Look through the records below for the word "components". Report how many lines have it, and only that number.

━━━━━ DATA LISTING

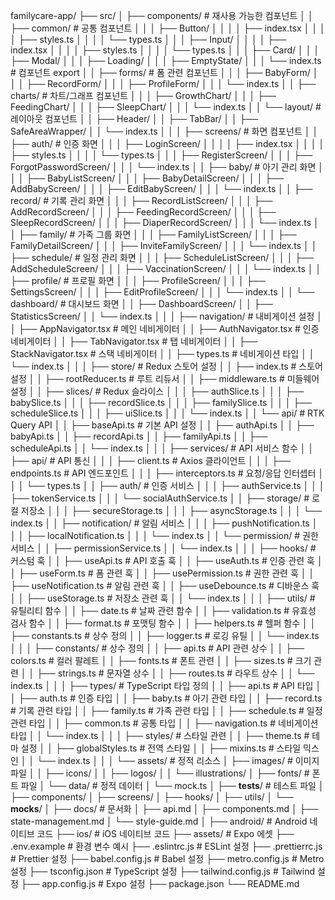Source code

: familycare-app/
├── src/
│   ├── components/                 # 재사용 가능한 컴포넌트
│   │   ├── common/                # 공통 컴포넌트
│   │   │   ├── Button/
│   │   │   │   ├── index.tsx
│   │   │   │   ├── styles.ts
│   │   │   │   └── types.ts
│   │   │   ├── Input/
│   │   │   │   ├── index.tsx
│   │   │   │   ├── styles.ts
│   │   │   │   └── types.ts
│   │   │   ├── Card/
│   │   │   ├── Modal/
│   │   │   ├── Loading/
│   │   │   ├── EmptyState/
│   │   │   └── index.ts           # 컴포넌트 export
│   │   ├── forms/                 # 폼 관련 컴포넌트
│   │   │   ├── BabyForm/
│   │   │   ├── RecordForm/
│   │   │   ├── ProfileForm/
│   │   │   └── index.ts
│   │   ├── charts/                # 차트/그래프 컴포넌트
│   │   │   ├── GrowthChart/
│   │   │   ├── FeedingChart/
│   │   │   ├── SleepChart/
│   │   │   └── index.ts
│   │   └── layout/                # 레이아웃 컴포넌트
│   │       ├── Header/
│   │       ├── TabBar/
│   │       ├── SafeAreaWrapper/
│   │       └── index.ts
│   │
│   ├── screens/                   # 화면 컴포넌트
│   │   ├── auth/                  # 인증 화면
│   │   │   ├── LoginScreen/
│   │   │   │   ├── index.tsx
│   │   │   │   ├── styles.ts
│   │   │   │   └── types.ts
│   │   │   ├── RegisterScreen/
│   │   │   ├── ForgotPasswordScreen/
│   │   │   └── index.ts
│   │   ├── baby/                  # 아기 관리 화면
│   │   │   ├── BabyListScreen/
│   │   │   ├── BabyDetailScreen/
│   │   │   ├── AddBabyScreen/
│   │   │   ├── EditBabyScreen/
│   │   │   └── index.ts
│   │   ├── record/                # 기록 관리 화면
│   │   │   ├── RecordListScreen/
│   │   │   ├── AddRecordScreen/
│   │   │   ├── FeedingRecordScreen/
│   │   │   ├── SleepRecordScreen/
│   │   │   ├── DiaperRecordScreen/
│   │   │   └── index.ts
│   │   ├── family/                # 가족 그룹 화면
│   │   │   ├── FamilyListScreen/
│   │   │   ├── FamilyDetailScreen/
│   │   │   ├── InviteFamilyScreen/
│   │   │   └── index.ts
│   │   ├── schedule/              # 일정 관리 화면
│   │   │   ├── ScheduleListScreen/
│   │   │   ├── AddScheduleScreen/
│   │   │   ├── VaccinationScreen/
│   │   │   └── index.ts
│   │   ├── profile/               # 프로필 화면
│   │   │   ├── ProfileScreen/
│   │   │   ├── SettingsScreen/
│   │   │   ├── EditProfileScreen/
│   │   │   └── index.ts
│   │   └── dashboard/             # 대시보드 화면
│   │       ├── DashboardScreen/
│   │       ├── StatisticsScreen/
│   │       └── index.ts
│   │
│   ├── navigation/                # 내비게이션 설정
│   │   ├── AppNavigator.tsx       # 메인 네비게이터
│   │   ├── AuthNavigator.tsx      # 인증 네비게이터
│   │   ├── TabNavigator.tsx       # 탭 네비게이터
│   │   ├── StackNavigator.tsx     # 스택 네비게이터
│   │   ├── types.ts               # 네비게이션 타입
│   │   └── index.ts
│   │
│   ├── store/                     # Redux 스토어 설정
│   │   ├── index.ts               # 스토어 설정
│   │   ├── rootReducer.ts         # 루트 리듀서
│   │   ├── middleware.ts          # 미들웨어 설정
│   │   ├── slices/                # Redux 슬라이스
│   │   │   ├── authSlice.ts
│   │   │   ├── babySlice.ts
│   │   │   ├── recordSlice.ts
│   │   │   ├── familySlice.ts
│   │   │   ├── scheduleSlice.ts
│   │   │   ├── uiSlice.ts
│   │   │   └── index.ts
│   │   └── api/                   # RTK Query API
│   │       ├── baseApi.ts         # 기본 API 설정
│   │       ├── authApi.ts
│   │       ├── babyApi.ts
│   │       ├── recordApi.ts
│   │       ├── familyApi.ts
│   │       ├── scheduleApi.ts
│   │       └── index.ts
│   │
│   ├── services/                  # API 서비스 함수
│   │   ├── api/                   # API 통신
│   │   │   ├── client.ts          # Axios 클라이언트
│   │   │   ├── endpoints.ts       # API 엔드포인트
│   │   │   ├── interceptors.ts    # 요청/응답 인터셉터
│   │   │   └── types.ts
│   │   ├── auth/                  # 인증 서비스
│   │   │   ├── authService.ts
│   │   │   ├── tokenService.ts
│   │   │   └── socialAuthService.ts
│   │   ├── storage/               # 로컬 저장소
│   │   │   ├── secureStorage.ts
│   │   │   ├── asyncStorage.ts
│   │   │   └── index.ts
│   │   ├── notification/          # 알림 서비스
│   │   │   ├── pushNotification.ts
│   │   │   ├── localNotification.ts
│   │   │   └── index.ts
│   │   └── permission/            # 권한 서비스
│   │       ├── permissionService.ts
│   │       └── index.ts
│   │
│   ├── hooks/                     # 커스텀 훅
│   │   ├── useApi.ts              # API 호출 훅
│   │   ├── useAuth.ts             # 인증 관련 훅
│   │   ├── useForm.ts             # 폼 관련 훅
│   │   ├── usePermission.ts       # 권한 관련 훅
│   │   ├── useNotification.ts     # 알림 관련 훅
│   │   ├── useDebounce.ts         # 디바운스 훅
│   │   ├── useStorage.ts          # 저장소 관련 훅
│   │   └── index.ts
│   │
│   ├── utils/                     # 유틸리티 함수
│   │   ├── date.ts                # 날짜 관련 함수
│   │   ├── validation.ts          # 유효성 검사 함수
│   │   ├── format.ts              # 포맷팅 함수
│   │   ├── helpers.ts             # 헬퍼 함수
│   │   ├── constants.ts           # 상수 정의
│   │   ├── logger.ts              # 로깅 유틸
│   │   └── index.ts
│   │
│   ├── constants/                 # 상수 정의
│   │   ├── api.ts                 # API 관련 상수
│   │   ├── colors.ts              # 컬러 팔레트
│   │   ├── fonts.ts               # 폰트 관련
│   │   ├── sizes.ts               # 크기 관련
│   │   ├── strings.ts             # 문자열 상수
│   │   ├── routes.ts              # 라우트 상수
│   │   └── index.ts
│   │
│   ├── types/                     # TypeScript 타입 정의
│   │   ├── api.ts                 # API 타입
│   │   ├── auth.ts                # 인증 타입
│   │   ├── baby.ts                # 아기 관련 타입
│   │   ├── record.ts              # 기록 관련 타입
│   │   ├── family.ts              # 가족 관련 타입
│   │   ├── schedule.ts            # 일정 관련 타입
│   │   ├── common.ts              # 공통 타입
│   │   ├── navigation.ts          # 네비게이션 타입
│   │   └── index.ts
│   │
│   ├── styles/                    # 스타일 관련
│   │   ├── theme.ts               # 테마 설정
│   │   ├── globalStyles.ts        # 전역 스타일
│   │   ├── mixins.ts              # 스타일 믹스인
│   │   └── index.ts
│   │
│   └── assets/                    # 정적 리소스
│       ├── images/                # 이미지 파일
│       │   ├── icons/
│       │   ├── logos/
│       │   └── illustrations/
│       ├── fonts/                 # 폰트 파일
│       └── data/                  # 정적 데이터
│           └── mock.ts
│
├── __tests__/                     # 테스트 파일
│   ├── components/
│   ├── screens/
│   ├── hooks/
│   ├── utils/
│   └── __mocks__/
│
├── docs/                          # 문서화
│   ├── api.md
│   ├── components.md
│   ├── state-management.md
│   └── style-guide.md
│
├── android/                       # Android 네이티브 코드
├── ios/                          # iOS 네이티브 코드
├── assets/                       # Expo 에셋
├── .env.example                  # 환경 변수 예시
├── .eslintrc.js                  # ESLint 설정
├── .prettierrc.js                # Prettier 설정
├── babel.config.js               # Babel 설정
├── metro.config.js               # Metro 설정
├── tsconfig.json                 # TypeScript 설정
├── tailwind.config.js            # Tailwind 설정
├── app.config.js                 # Expo 설정
├── package.json
└── README.md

━━━━━━━━━━

:: RESPONSE ::
3